*** THE DATA ***

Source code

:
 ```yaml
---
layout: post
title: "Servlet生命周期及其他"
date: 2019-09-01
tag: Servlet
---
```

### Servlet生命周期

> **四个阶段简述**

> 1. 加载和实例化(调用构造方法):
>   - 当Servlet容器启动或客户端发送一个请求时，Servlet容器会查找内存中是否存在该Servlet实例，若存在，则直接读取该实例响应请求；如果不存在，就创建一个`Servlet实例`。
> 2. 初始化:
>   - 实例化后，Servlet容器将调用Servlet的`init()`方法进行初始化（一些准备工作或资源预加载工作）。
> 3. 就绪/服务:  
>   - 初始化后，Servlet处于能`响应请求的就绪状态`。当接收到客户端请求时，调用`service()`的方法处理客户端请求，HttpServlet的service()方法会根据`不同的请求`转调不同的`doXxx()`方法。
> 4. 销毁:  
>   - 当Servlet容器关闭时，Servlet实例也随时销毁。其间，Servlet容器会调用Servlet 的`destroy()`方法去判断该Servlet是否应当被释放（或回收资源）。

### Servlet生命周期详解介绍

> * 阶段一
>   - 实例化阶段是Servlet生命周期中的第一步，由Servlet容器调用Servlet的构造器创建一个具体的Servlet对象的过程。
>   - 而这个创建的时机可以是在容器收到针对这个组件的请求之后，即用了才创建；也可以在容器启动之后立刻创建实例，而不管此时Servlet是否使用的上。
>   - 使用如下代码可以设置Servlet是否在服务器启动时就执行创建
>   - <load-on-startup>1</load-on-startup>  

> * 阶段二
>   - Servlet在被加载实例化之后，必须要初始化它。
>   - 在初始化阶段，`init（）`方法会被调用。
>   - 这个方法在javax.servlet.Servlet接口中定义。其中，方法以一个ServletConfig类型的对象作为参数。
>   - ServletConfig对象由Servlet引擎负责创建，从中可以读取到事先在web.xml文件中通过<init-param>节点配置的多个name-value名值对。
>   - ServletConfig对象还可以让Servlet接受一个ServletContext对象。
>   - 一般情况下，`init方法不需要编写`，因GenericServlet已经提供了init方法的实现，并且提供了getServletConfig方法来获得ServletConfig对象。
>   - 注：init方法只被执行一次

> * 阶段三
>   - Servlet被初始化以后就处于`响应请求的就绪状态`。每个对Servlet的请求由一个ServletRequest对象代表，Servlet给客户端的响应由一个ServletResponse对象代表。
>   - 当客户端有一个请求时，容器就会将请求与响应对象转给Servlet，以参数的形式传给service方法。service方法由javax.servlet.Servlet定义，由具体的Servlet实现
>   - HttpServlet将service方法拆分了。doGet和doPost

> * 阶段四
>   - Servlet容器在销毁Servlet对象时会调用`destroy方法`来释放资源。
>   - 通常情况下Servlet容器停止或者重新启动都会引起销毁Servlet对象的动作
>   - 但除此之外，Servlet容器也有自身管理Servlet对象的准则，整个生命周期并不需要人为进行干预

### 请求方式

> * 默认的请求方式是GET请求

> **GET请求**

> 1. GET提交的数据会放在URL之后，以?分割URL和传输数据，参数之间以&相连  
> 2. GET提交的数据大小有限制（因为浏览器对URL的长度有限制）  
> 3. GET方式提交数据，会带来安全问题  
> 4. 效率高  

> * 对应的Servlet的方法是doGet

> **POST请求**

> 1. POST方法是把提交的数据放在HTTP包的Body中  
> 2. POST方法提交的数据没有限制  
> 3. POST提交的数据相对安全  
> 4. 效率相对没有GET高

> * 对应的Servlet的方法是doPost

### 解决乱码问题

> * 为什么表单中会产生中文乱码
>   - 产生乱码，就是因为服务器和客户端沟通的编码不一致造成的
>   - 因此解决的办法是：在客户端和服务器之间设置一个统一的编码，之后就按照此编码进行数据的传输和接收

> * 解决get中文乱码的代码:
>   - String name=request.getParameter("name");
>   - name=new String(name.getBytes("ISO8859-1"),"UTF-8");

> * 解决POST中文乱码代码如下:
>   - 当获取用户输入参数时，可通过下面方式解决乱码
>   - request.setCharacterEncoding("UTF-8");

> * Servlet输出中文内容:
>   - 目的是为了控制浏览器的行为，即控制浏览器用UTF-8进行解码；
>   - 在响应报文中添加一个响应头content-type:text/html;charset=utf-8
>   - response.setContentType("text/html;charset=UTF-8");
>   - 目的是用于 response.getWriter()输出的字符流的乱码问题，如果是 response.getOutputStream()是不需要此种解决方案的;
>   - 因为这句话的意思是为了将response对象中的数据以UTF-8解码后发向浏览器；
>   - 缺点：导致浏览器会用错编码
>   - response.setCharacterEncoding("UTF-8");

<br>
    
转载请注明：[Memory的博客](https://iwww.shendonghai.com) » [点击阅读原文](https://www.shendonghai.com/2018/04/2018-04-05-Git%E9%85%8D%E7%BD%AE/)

*** End of THE DATA ***

Please return the whole listing, line for line, exactly.

SOLUTION.
Source code

:
 ```yaml
---
layout: post
title: "Servlet生命周期及其他"
date: 2019-09-01
tag: Servlet
---
```

### Servlet生命周期

> **四个阶段简述**

> 1. 加载和实例化(调用构造方法):
>   - 当Servlet容器启动或客户端发送一个请求时，Servlet容器会查找内存中是否存在该Servlet实例，若存在，则直接读取该实例响应请求；如果不存在，就创建一个`Servlet实例`。
> 2. 初始化:
>   - 实例化后，Servlet容器将调用Servlet的`init()`方法进行初始化（一些准备工作或资源预加载工作）。
> 3. 就绪/服务:  
>   - 初始化后，Servlet处于能`响应请求的就绪状态`。当接收到客户端请求时，调用`service()`的方法处理客户端请求，HttpServlet的service()方法会根据`不同的请求`转调不同的`doXxx()`方法。
> 4. 销毁:  
>   - 当Servlet容器关闭时，Servlet实例也随时销毁。其间，Servlet容器会调用Servlet 的`destroy()`方法去判断该Servlet是否应当被释放（或回收资源）。

### Servlet生命周期详解介绍

> * 阶段一
>   - 实例化阶段是Servlet生命周期中的第一步，由Servlet容器调用Servlet的构造器创建一个具体的Servlet对象的过程。
>   - 而这个创建的时机可以是在容器收到针对这个组件的请求之后，即用了才创建；也可以在容器启动之后立刻创建实例，而不管此时Servlet是否使用的上。
>   - 使用如下代码可以设置Servlet是否在服务器启动时就执行创建
>   - <load-on-startup>1</load-on-startup>  

> * 阶段二
>   - Servlet在被加载实例化之后，必须要初始化它。
>   - 在初始化阶段，`init（）`方法会被调用。
>   - 这个方法在javax.servlet.Servlet接口中定义。其中，方法以一个ServletConfig类型的对象作为参数。
>   - ServletConfig对象由Servlet引擎负责创建，从中可以读取到事先在web.xml文件中通过<init-param>节点配置的多个name-value名值对。
>   - ServletConfig对象还可以让Servlet接受一个ServletContext对象。
>   - 一般情况下，`init方法不需要编写`，因GenericServlet已经提供了init方法的实现，并且提供了getServletConfig方法来获得ServletConfig对象。
>   - 注：init方法只被执行一次

> * 阶段三
>   - Servlet被初始化以后就处于`响应请求的就绪状态`。每个对Servlet的请求由一个ServletRequest对象代表，Servlet给客户端的响应由一个ServletResponse对象代表。
>   - 当客户端有一个请求时，容器就会将请求与响应对象转给Servlet，以参数的形式传给service方法。service方法由javax.servlet.Servlet定义，由具体的Servlet实现
>   - HttpServlet将service方法拆分了。doGet和doPost

> * 阶段四
>   - Servlet容器在销毁Servlet对象时会调用`destroy方法`来释放资源。
>   - 通常情况下Servlet容器停止或者重新启动都会引起销毁Servlet对象的动作
>   - 但除此之外，Servlet容器也有自身管理Servlet对象的准则，整个生命周期并不需要人为进行干预

### 请求方式

> * 默认的请求方式是GET请求

> **GET请求**

> 1. GET提交的数据会放在URL之后，以?分割URL和传输数据，参数之间以&相连  
> 2. GET提交的数据大小有限制（因为浏览器对URL的长度有限制）  
> 3. GET方式提交数据，会带来安全问题  
> 4. 效率高  

> * 对应的Servlet的方法是doGet

> **POST请求**

> 1. POST方法是把提交的数据放在HTTP包的Body中  
> 2. POST方法提交的数据没有限制  
> 3. POST提交的数据相对安全  
> 4. 效率相对没有GET高

> * 对应的Servlet的方法是doPost

### 解决乱码问题

> * 为什么表单中会产生中文乱码
>   - 产生乱码，就是因为服务器和客户端沟通的编码不一致造成的
>   - 因此解决的办法是：在客户端和服务器之间设置一个统一的编码，之后就按照此编码进行数据的传输和接收

> * 解决get中文乱码的代码:
>   - String name=request.getParameter("name");
>   - name=new String(name.getBytes("ISO8859-1"),"UTF-8");

> * 解决POST中文乱码代码如下:
>   - 当获取用户输入参数时，可通过下面方式解决乱码
>   - request.setCharacterEncoding("UTF-8");

> * Servlet输出中文内容:
>   - 目的是为了控制浏览器的行为，即控制浏览器用UTF-8进行解码；
>   - 在响应报文中添加一个响应头content-type:text/html;charset=utf-8
>   - response.setContentType("text/html;charset=UTF-8");
>   - 目的是用于 response.getWriter()输出的字符流的乱码问题，如果是 response.getOutputStream()是不需要此种解决方案的;
>   - 因为这句话的意思是为了将response对象中的数据以UTF-8解码后发向浏览器；
>   - 缺点：导致浏览器会用错编码
>   - response.setCharacterEncoding("UTF-8");

<br>
    
转载请注明：[Memory的博客](https://iwww.shendonghai.com) » [点击阅读原文](https://www.shendonghai.com/2018/04/2018-04-05-Git%E9%85%8D%E7%BD%AE/)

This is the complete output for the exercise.